OK, now I'm annoyed. Instead of writing 'Unspeakable', I feel the urge to do this.
You've probably heard that the Fawcett Society's 'This Is What A Feminist Looks Like' are made in sweatshops. This has somehow made it onto the news. Well, they would be because most clothes are and whereas it's clearly not OK, that kind of thing happens all the time. This is not what really bothers me though.
I'm going to set out two categories and argue using those in order to avoid defining what women and men are, as I mentioned before. One category consists of people who are socialised as female because they've predominantly been perceived as female. Most of these people are ciswomen and most women fit into this category. A few of them will be other than that. Some will be transmen and some will be chromosomally male but physically female such as TAIS people. Even so, they do form a category. The other category consists of people who are socialised as male because they've been predominantly perceived as male and most of those are cismen. A few of these people will be transwomen. In both these categories there are a few anomalies, but they do correspond quite closely to women and men respectively, on the whole, although they are not women and men as such but people who are socialised and perceived as such. There will of course be other oppressive phenomena going on such as cisgender privilege, but besides that there is the much more pervasive phenomenon of sexism. Sexism is the oppression of the former category by the latter and nothing else, i.e. it does not operate in the other direction and it does not operate between any other categories. Sexism does not operate against men and it can't, because the former group, which has no name, is the oppressed group and prejudice against men will tend to operate to liberate women and is therefore entirely acceptable and not sexism.

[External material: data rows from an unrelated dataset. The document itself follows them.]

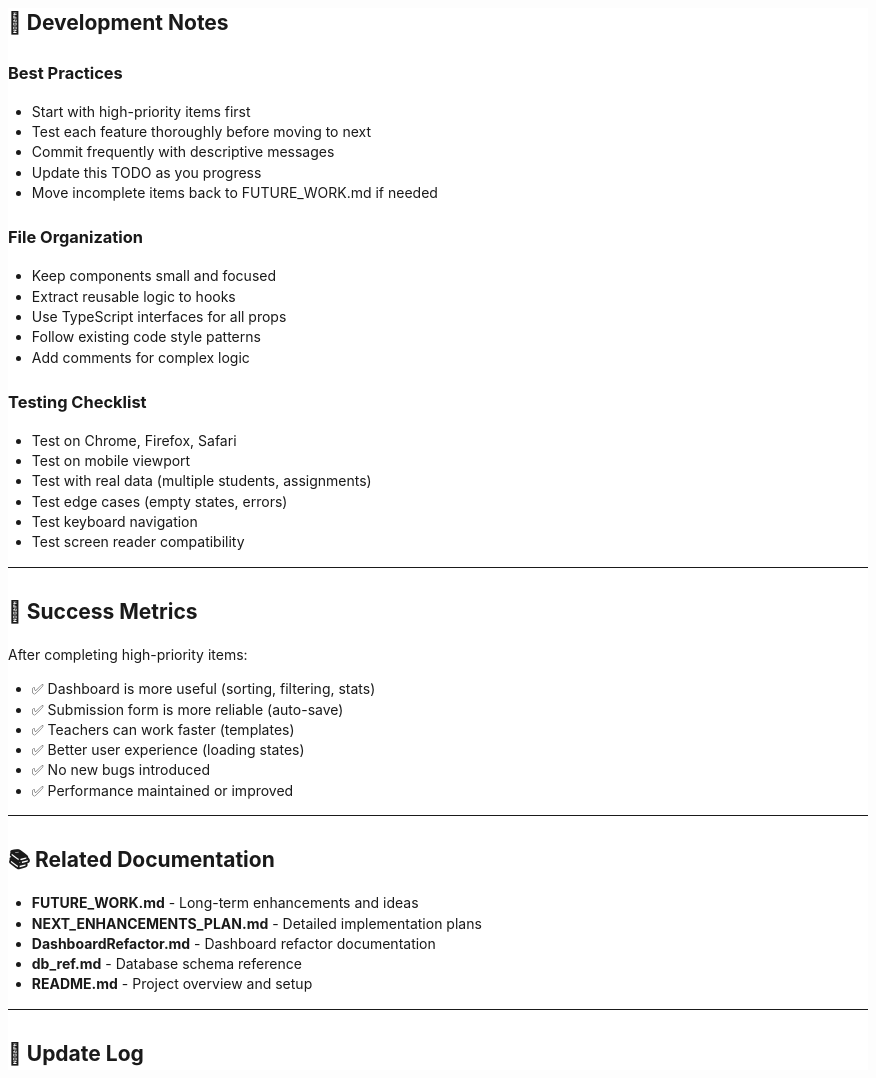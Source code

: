 
## 📝 Development Notes

### Best Practices
- Start with high-priority items first
- Test each feature thoroughly before moving to next
- Commit frequently with descriptive messages
- Update this TODO as you progress
- Move incomplete items back to FUTURE_WORK.md if needed

### File Organization
- Keep components small and focused
- Extract reusable logic to hooks
- Use TypeScript interfaces for all props
- Follow existing code style patterns
- Add comments for complex logic

### Testing Checklist
- Test on Chrome, Firefox, Safari
- Test on mobile viewport
- Test with real data (multiple students, assignments)
- Test edge cases (empty states, errors)
- Test keyboard navigation
- Test screen reader compatibility

---

## 🎯 Success Metrics

After completing high-priority items:
- ✅ Dashboard is more useful (sorting, filtering, stats)
- ✅ Submission form is more reliable (auto-save)
- ✅ Teachers can work faster (templates)
- ✅ Better user experience (loading states)
- ✅ No new bugs introduced
- ✅ Performance maintained or improved

---

## 📚 Related Documentation

- **FUTURE_WORK.md** - Long-term enhancements and ideas
- **NEXT_ENHANCEMENTS_PLAN.md** - Detailed implementation plans
- **DashboardRefactor.md** - Dashboard refactor documentation
- **db_ref.md** - Database schema reference
- **README.md** - Project overview and setup

---

## 🔄 Update Log
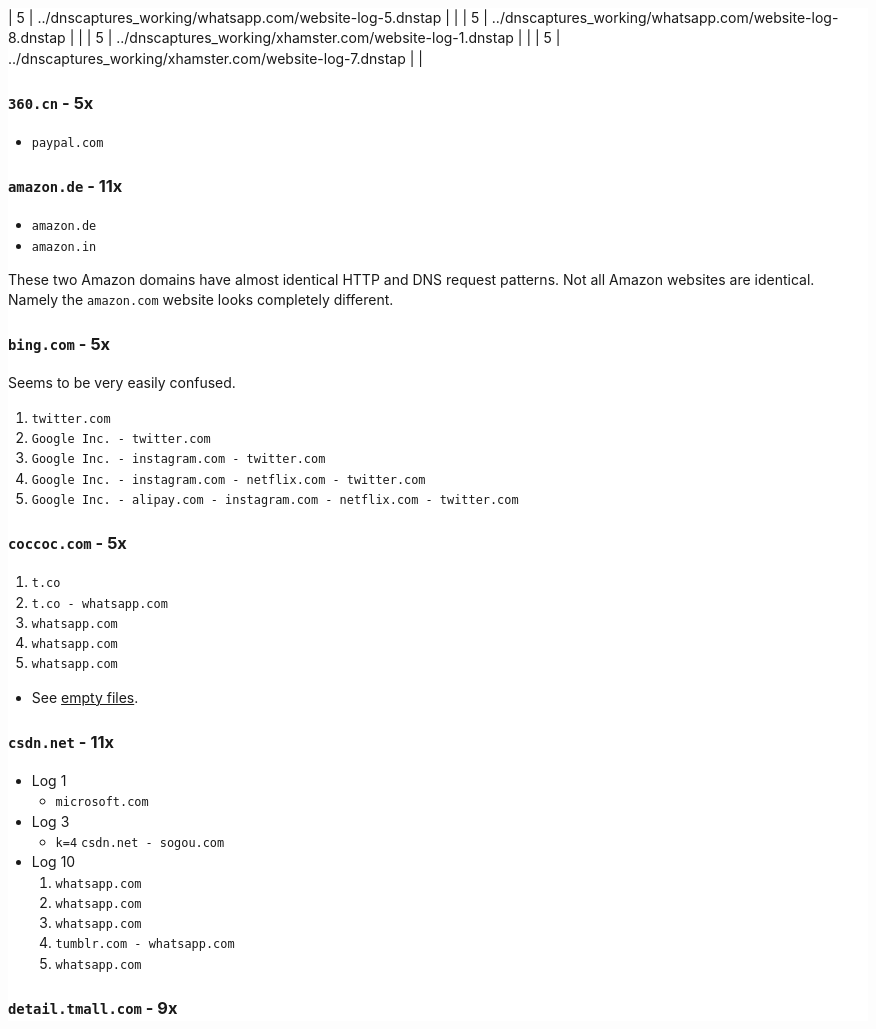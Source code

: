 | 5           | ../dnscaptures_working/whatsapp.com/website-log-5.dnstap         |          |
| 5           | ../dnscaptures_working/whatsapp.com/website-log-8.dnstap         |          |
| 5           | ../dnscaptures_working/xhamster.com/website-log-1.dnstap         |          |
| 5           | ../dnscaptures_working/xhamster.com/website-log-7.dnstap         |          |

### `360.cn` - 5x

* `paypal.com`

### `amazon.de` - 11x

* `amazon.de`
* `amazon.in`

These two Amazon domains have almost identical HTTP and DNS request patterns.
Not all Amazon websites are identical.
Namely the `amazon.com` website looks completely different.

### `bing.com` - 5x

Seems to be very easily confused.

1. `twitter.com`
2. `Google Inc. - twitter.com`
3. `Google Inc. - instagram.com - twitter.com`
4. `Google Inc. - instagram.com - netflix.com - twitter.com`
5. `Google Inc. - alipay.com - instagram.com - netflix.com - twitter.com`

### `coccoc.com` - 5x

1. `t.co`
2. `t.co - whatsapp.com`
3. `whatsapp.com`
4. `whatsapp.com`
5. `whatsapp.com`
* See [empty files][].

### `csdn.net` - 11x

* Log 1
    * `microsoft.com`
* Log 3
    * `k=4` `csdn.net - sogou.com`
* Log 10
    1. `whatsapp.com`
    2. `whatsapp.com`
    3. `whatsapp.com`
    4. `tumblr.com - whatsapp.com`
    5. `whatsapp.com`

### `detail.tmall.com` - 9x


[empty files]: #empty-files
[single domains]: #single-domains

People in the latter category can be sympathetic and allied to feminists of course, in the same way as a white person might oppose racism. The fact remains that a white majority person is not likely to experience racism to anything like the same degree as someone with a minority ethnicity, so they can never be more than an ally, i.e. they cannot be themselves a victim of racism, at least in Britain.
All of this means that not only can a man not be a feminist, unless he is a transman, but nobody in the latter category can be anything better than opposed to feminism, because they lack the experience of being oppressed in that particular way. Transwomen cannot be feminists either. The only way that could have happened would have been if they had been predominantly perceived as female from birth, and we aren't.
It has been noted that David Cameron refused to wear the Fawcett Society's T-shirt. I rather strangely find myself in agreement with him. He is not what a feminist looks like because he's a cisman, and like this transwoman typing these words, he cannot be a feminist because he's part of the oppressor class in gender terms. He could be, but isn't, pro-feminist, at least in anything but a very superficial sense, but he cannot be a feminist, and neither can I.
Therefore I already found the Fawcett Society's campaign offensive and the mere, fairly obvious, fact that the T-shirts were made in a sweatshop is irrelevant. I mean, what did you expect?